Fight over turbine farm near Bethlehem reservoir continues

By Nicole Radzievich | The Morning Call | July 12, 2017 | www.mcall.com

In rejecting a wind energy project near Bethlehem’s reservoirs, the Penn Forest Zoning Hearing Board has made a 31-page argument of technical, legal and environmental reasons on why turbines don’t belong along the wooded ridges that surround the prized Wild Creek watershed.

But a written decision, released to The Morning Call this week under a Right-to-Know request, could be moot because the applicant, Atlantic Wind, believes the board missed a legal deadline to resume the hearing.

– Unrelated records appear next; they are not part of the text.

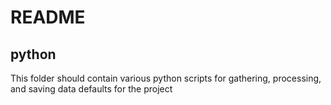 # README
## python
This folder should contain various python scripts for gathering, processing, and saving data defaults for the project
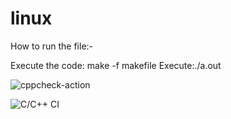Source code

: # linux
How to run the file:-

Execute the code: make -f makefile
Execute:./a.out

![cppcheck-action](https://github.com/99002437/linux/workflows/cppcheck-action/badge.svg)

![C/C++ CI](https://github.com/99002437/linux/workflows/C/C++%20CI/badge.svg)
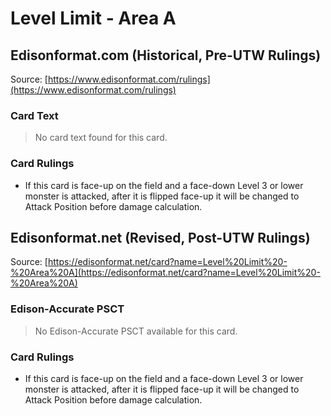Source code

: # Level Limit - Area A

## Edisonformat.com (Historical, Pre-UTW Rulings)

Source: [https://www.edisonformat.com/rulings](https://www.edisonformat.com/rulings)

### Card Text

> No card text found for this card.

### Card Rulings

*   If this card is face-up on the field and a face-down Level 3 or lower monster is attacked, after it is flipped face-up it will be changed to Attack Position before damage calculation.

## Edisonformat.net (Revised, Post-UTW Rulings)

Source: [https://edisonformat.net/card?name=Level%20Limit%20-%20Area%20A](https://edisonformat.net/card?name=Level%20Limit%20-%20Area%20A)

### Edison-Accurate PSCT

> No Edison-Accurate PSCT available for this card.

### Card Rulings

*   If this card is face-up on the field and a face-down Level 3 or lower monster is attacked, after it is flipped face-up it will be changed to Attack Position before damage calculation.
            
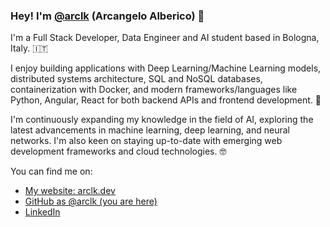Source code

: ### Hey! I'm [@arclk](https://github.com/arclk) (Arcangelo Alberico) 👋

I'm a Full Stack Developer, Data Engineer and AI student based in Bologna, Italy. 🇮🇹

I enjoy building applications with Deep Learning/Machine Learning models, distributed systems architecture, SQL and NoSQL databases, containerization with Docker, and modern frameworks/languages like Python, Angular, React for both backend APIs and frontend development. 🤖

I'm continuously expanding my knowledge in the field of AI, exploring the latest advancements in machine learning, deep learning, and neural networks. I'm also keen on staying up-to-date with emerging web development frameworks and cloud technologies. 🤓

You can find me on:

* [My website: arclk.dev](https://arclk.dev/)
* [GitHub as @arclk (you are here)](https://github.com/arclk)
* [LinkedIn](https://linkedin.com/in/arclk)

Atlantic Wind, a subsidiary of Avangrid, placed a legal notice saying it had “deemed approval” days before the board voted May 17 to reject its application for a special exception to build the project on 250 acres north and south of Hatchery Road, also known as Reservoir Road.

Two residents, Philip C. Malitsch and Christopher Mangold, who have homes adjacent to the proposed wind farm, have since asked a judge to strike that deemed approval.

They argue the company, which had petitioned the court for an independent examiner and to move the hearings to the courthouse over safety concerns, was at fault for the delay in resuming the hearing.

They also said the facts presented at the zoning hearings don’t support the company’s argument a special exception should be approved.

The Bethlehem Authority, which owns the land where the turbines would be built, has intervened in that appeal. The turbine deal could make the authority, the financial arm of the city’s water business, $100,000 a year.

Residents in that rural residential community had packed public meetings since April 2016, arguing the project would decrease property values, fragment an ecologically important forest and hurt water quality.

The township zoners agreed in a May 17 meeting and memorialized their vote in the June 28 decision written by zoning solicitor Matthew Rapa. The order was signed by zoning board members Audrey Wargo, Patrick Walsh and Paul Fogal.

The decision says that opponents presented “compelling evidence” the project does not meet the goals of the rural residential district.

The district is aimed at conserving important natural features, such as mountainsides and creeks, thereby promoting groundwater regeneration, according to the decision.

Critics have noted the habitat fragmentation could impact 3,300 acres, creating an “edge effect” that could impact species that thrive in the cover offered deep in a forest. It also noted that Wild Creek holds the special state classification as “exceptional value” – information echoed in the written zoning decision.

Even so, the zoning decision says, the opponents had no burden to prove those impacts because Atlantic Wind also failed to prove it would meet the specific requirements for a special exception in the zoning ordinance.

Bethlehem Authority Steve Repasch said the project would not degrade the quality of the water that is piped to 116,000 residents in Bethlehem and surrounding municipalities.

The authority has argued the 250-acre project in the 12,000-acre Wild Creek watershed is much less extensive than its dam reconstruction there in 1996, and the dam project did not affect the water quality.

Repasch, argued that the forest disturbance would be small and, in the long run, help the environment because of the clean energy turbines create.

The authority has taken measures over the last decade to protect its 23,000-acre watershed that spans Monroe and Carbon counties. It includes a partnership with the Nature Conservancy .

DETAILS

Here are the developments the Penn Forest turbine project:

Zoners issued June 28 a written decision rejecting the the wind energy proposal.
Atlantic Wind advertised it has “deemed approval” on a legal technicality.
Two opponents appealed that “deemed approval” to Carbon County Court.
The Bethlehem Authority decided to intervene in the appeal.